Cunningham, 43 anni d’età, era arrivata a Wall Street come «intern» nel 1994, mentre studiava ancora alla Lehigh University. «Quel luogo – ha raccontato – mi aveva subito conquistata. Appena entrata, avevo deciso che era il posto a cui appartenevo». Due anni dopo l’esordio come intern, Stacey era diventata un «trading floor clerk», ossia uno degli impiegati che correvano e urlavano come forsennati per concludere gli affari.

«Non avevo mai avuto il minimo dubbio che ce l’avrei fatta. La mia fonte di ispirazione era Muriel Siebert», la prima donna che nel 1967 era riuscita a conquistare un «seat» nella Borsa più famosa del mondo. Poco dopo, infatti, Cunningham era stata promossa «market maker», ossia uno degli «specialist» che determinano i prezzi di acquisto e vendita delle azioni. Nel suo caso, colossi come Hershey Foods e Ethan Allen Interiors.

La scuola di cucina

Tanto per non farsi frenare dai pregiudizi, nel 2005 Stacey si era presa una pausa per diventare cuoca. Aveva studiato all’Institute of Culinary Education, lavorando poi per il ristorante Ouest. Nel 2007, però, la passione per i mercati l’aveva riportata al Nasdaq, e nel 2012 era tornata al Nyse.

La Borsa che prenderà in mano da venerdì, subentrando a Thomas Farley, è molto diversa da quella in cui aveva iniziato la sua avventura. Tanto per cominciare, nel 2013 la proprietà è passata alla compagnia di Atlanta Ice, che ha puntato sulla riduzione del personale e dei costi per migliorare i profitti.

La tecnologia ha fatto il resto, prima con l’avvento del Nasdaq, e poi con la digitalizzazione delle operazioni, che ha cambiato tanto le abitudini di Wall Street, quanto il suo peso. Basti sapere che un decennio fa il volume degli scambi nel Nyse era pari al 40% del totale americano, mentre ora è sceso al 22%. La prima sfida di Stacey, non a caso, sarà completare la trasformazione tecnologica della piattaforma, che sarebbe dovuta partire già da tre anni.

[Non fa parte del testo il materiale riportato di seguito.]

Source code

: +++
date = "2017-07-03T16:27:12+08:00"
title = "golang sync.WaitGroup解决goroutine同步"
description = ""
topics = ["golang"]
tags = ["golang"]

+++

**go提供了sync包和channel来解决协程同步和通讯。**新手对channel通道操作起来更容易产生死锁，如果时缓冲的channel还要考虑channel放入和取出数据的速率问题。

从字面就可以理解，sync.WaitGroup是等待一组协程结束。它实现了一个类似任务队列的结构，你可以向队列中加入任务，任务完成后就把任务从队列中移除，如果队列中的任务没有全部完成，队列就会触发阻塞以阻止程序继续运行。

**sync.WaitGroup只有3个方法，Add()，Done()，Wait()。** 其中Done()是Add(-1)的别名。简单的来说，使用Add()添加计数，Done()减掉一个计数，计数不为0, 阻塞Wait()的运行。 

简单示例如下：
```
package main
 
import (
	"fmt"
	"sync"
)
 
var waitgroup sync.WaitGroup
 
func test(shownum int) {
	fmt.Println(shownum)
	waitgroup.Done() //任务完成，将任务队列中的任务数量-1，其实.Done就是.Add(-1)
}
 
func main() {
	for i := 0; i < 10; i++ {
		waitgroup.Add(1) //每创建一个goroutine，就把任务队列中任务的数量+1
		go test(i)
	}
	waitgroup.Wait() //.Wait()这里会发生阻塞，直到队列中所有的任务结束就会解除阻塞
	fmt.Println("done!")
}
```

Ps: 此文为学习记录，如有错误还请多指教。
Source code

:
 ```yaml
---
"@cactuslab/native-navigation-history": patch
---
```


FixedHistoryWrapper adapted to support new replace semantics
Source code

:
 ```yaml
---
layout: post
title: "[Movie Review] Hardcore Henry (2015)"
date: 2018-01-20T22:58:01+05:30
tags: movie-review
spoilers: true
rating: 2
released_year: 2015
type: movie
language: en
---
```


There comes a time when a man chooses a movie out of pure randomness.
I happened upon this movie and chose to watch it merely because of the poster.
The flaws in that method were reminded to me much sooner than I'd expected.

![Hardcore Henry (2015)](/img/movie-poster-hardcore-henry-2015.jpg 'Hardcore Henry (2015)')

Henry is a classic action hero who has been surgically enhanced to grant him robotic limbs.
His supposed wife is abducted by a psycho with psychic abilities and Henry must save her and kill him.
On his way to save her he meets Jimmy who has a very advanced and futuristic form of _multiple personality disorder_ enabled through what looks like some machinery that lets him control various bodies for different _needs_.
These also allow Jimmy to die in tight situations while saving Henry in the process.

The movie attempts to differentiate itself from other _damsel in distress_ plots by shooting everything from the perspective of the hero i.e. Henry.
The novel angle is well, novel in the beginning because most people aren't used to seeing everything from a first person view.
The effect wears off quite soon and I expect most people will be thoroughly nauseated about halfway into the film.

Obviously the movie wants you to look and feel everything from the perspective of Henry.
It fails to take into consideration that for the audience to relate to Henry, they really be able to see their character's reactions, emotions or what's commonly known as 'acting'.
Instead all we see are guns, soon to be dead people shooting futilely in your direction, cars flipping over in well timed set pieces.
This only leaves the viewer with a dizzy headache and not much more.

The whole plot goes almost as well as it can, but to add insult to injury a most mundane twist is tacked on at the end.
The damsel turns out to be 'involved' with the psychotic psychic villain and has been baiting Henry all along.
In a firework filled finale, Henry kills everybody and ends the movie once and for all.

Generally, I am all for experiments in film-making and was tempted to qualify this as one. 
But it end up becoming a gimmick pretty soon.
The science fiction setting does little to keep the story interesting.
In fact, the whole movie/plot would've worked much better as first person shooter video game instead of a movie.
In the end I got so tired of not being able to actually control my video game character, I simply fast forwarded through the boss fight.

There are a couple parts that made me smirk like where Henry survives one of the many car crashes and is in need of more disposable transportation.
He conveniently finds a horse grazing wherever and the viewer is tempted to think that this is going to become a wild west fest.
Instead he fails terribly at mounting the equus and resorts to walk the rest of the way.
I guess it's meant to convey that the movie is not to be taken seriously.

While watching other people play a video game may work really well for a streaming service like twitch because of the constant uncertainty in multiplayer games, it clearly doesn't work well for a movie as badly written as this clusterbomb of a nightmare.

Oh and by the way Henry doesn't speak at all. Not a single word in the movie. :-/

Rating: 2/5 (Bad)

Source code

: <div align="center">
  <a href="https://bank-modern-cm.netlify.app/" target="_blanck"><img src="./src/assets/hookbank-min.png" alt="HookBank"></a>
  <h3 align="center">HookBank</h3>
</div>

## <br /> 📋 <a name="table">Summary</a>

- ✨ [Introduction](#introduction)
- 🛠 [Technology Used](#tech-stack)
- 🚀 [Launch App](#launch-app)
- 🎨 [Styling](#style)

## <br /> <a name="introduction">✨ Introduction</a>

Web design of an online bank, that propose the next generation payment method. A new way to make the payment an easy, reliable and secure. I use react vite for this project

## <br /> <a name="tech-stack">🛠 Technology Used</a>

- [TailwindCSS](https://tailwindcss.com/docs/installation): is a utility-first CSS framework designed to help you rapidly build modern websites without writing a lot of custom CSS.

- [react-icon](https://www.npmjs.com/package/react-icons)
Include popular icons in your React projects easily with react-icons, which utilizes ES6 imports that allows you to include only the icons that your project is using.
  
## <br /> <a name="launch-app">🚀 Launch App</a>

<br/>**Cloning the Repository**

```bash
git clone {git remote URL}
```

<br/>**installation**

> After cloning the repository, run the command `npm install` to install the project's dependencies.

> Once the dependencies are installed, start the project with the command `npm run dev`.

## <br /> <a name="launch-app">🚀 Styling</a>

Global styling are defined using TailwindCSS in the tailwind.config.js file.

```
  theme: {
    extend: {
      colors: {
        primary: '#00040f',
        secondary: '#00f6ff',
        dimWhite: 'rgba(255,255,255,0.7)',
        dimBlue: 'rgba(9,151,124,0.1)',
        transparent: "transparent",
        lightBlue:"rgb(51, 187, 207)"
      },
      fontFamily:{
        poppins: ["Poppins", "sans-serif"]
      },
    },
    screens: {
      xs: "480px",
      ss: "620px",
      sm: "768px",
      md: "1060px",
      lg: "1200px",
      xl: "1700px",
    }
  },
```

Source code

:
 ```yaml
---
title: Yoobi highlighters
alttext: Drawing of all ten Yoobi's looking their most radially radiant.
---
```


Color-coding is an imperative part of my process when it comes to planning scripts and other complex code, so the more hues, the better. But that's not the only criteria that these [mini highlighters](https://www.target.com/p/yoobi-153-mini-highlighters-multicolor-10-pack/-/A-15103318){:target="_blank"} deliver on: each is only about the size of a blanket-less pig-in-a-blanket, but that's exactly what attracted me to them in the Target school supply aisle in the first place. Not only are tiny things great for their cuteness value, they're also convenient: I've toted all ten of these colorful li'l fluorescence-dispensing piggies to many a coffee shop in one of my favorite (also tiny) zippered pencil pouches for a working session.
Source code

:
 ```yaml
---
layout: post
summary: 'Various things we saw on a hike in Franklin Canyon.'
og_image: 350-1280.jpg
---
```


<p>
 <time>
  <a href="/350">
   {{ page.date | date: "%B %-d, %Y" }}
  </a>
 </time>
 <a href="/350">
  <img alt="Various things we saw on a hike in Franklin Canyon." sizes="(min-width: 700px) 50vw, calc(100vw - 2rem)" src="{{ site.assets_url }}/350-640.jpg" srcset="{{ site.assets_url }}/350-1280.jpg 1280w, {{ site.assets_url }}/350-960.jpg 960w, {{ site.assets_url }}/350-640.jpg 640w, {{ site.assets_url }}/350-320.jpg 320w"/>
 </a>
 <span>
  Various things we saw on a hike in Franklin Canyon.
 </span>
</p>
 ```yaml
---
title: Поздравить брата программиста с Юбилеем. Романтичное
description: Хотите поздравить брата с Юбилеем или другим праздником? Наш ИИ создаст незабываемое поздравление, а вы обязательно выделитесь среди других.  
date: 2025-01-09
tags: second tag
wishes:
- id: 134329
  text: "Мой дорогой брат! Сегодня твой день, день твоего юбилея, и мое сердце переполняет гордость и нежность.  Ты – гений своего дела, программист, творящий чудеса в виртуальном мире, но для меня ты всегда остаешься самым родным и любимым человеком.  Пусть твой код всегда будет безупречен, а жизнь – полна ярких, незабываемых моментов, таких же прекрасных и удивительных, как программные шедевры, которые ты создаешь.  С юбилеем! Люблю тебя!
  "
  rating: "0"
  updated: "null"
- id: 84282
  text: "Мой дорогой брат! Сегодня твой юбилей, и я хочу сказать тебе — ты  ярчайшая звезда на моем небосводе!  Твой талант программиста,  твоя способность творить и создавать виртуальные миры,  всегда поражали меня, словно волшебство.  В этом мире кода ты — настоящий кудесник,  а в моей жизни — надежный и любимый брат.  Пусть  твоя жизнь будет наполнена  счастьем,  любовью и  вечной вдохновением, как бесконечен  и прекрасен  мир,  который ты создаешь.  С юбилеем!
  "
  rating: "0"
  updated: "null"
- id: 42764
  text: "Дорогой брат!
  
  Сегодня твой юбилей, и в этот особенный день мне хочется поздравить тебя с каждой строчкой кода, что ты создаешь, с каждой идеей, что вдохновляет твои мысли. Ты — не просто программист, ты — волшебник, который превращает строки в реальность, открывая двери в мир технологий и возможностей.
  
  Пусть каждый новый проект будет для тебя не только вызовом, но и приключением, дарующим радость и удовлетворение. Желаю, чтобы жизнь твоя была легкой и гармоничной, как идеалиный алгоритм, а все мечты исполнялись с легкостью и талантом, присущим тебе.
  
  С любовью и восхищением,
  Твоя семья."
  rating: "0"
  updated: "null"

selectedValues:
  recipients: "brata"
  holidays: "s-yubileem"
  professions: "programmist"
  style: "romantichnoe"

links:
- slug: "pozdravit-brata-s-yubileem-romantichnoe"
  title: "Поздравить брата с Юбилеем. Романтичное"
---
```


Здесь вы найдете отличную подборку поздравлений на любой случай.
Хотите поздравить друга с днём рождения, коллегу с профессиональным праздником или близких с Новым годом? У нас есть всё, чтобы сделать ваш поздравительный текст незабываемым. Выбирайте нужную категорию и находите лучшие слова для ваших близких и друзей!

Alcuni analisti si azzardano a prevedere che nel prossimo futuro l’esistenza di un luogo fisico dove condurre le contrattazioni non sarà più necessaria, trasformando lo stesso edificio neoclassico di Wall Street in un cimelio inutile del passato.

Gli scambi di azioni e titoli però sono destinati a continuare, in qualche forma, e perciò acquista ancora più significato il fatto che questa transizione così delicata coincida con la nomina della prima donna presidente.

Dunque non è un caso se la statua della «Fearless Girl», la bambina impavida che aveva fatto scalpore quando era stata piazzata davanti al toro di Wall Street, verrà trasferita a breve davanti alla Borsa guidata da Stacey.